I love me some Mulberry too. Like Daren said smoke it, mill it, and cut the limbs for firewood. It excels in all these areas. You can watch some youtube videos for lessons on felling trees next to houses. These guys have 59 videos and they do it right. I bet you can find one that will be close to your situation. If you ask them a question I bet they would help you. I have seen them give advice in other videos to people who ask things. 








.



..


----------



## buroak (Mar 25, 2010)

Picked up 2 Mulberry logs in Jan. milled them to 4/4 and stickered them for several months.
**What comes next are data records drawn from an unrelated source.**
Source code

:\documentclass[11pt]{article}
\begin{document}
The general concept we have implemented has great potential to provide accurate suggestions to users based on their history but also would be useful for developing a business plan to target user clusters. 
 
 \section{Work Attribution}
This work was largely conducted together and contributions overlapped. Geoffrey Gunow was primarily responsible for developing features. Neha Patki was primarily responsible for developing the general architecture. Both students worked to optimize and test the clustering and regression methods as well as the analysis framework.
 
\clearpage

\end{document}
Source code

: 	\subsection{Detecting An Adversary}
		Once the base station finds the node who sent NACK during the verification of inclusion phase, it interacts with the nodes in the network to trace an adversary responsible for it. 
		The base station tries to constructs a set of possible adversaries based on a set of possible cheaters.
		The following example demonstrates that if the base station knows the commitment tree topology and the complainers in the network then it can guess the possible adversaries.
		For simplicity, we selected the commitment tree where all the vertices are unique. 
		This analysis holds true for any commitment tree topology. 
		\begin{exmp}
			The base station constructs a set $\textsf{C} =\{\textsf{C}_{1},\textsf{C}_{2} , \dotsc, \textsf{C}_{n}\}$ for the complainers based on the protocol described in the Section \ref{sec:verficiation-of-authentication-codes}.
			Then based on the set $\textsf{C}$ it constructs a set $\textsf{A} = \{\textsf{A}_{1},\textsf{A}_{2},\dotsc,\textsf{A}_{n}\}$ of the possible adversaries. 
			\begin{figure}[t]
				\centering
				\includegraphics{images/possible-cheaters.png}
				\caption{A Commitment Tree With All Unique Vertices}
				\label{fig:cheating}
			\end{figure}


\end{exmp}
Ran them thru the kiln in april and planed them to 3/4". I would sugest milling next batch to 5/4 to compensate for warpage when dring. Wood is almost yellow and a heavy corase grain. very hard sounding. I still have not built anything yet so I cannot coment on workibilty or finishing. sorry.


----------



## cdesautels (May 8, 2011)

I've built a couple pieces out of mulberry. I really like it. It has a course grain like oak, but is quite yellow. It's also quite durable.

I made a chest of drawers out of cherry with an inlay of Mulberry. The yellow mulberry in the reddish cherry is quite striking.


----------



## txpaulie (Jul 21, 2010)

> I made a chest of drawers out of cherry with an inlay of Mulberry. The yellow mulberry in the reddish cherry is quite striking.


Pics..?:yes:

p


----------



## maxmaggie (Oct 20, 2011)

i am a new member to this site also very new to computers i cannot figure out how to pose a question.please help


----------



## mikeswoods (May 18, 2009)

Return to the 'forum' page-----click on the heading that is most like the subject you are asking about.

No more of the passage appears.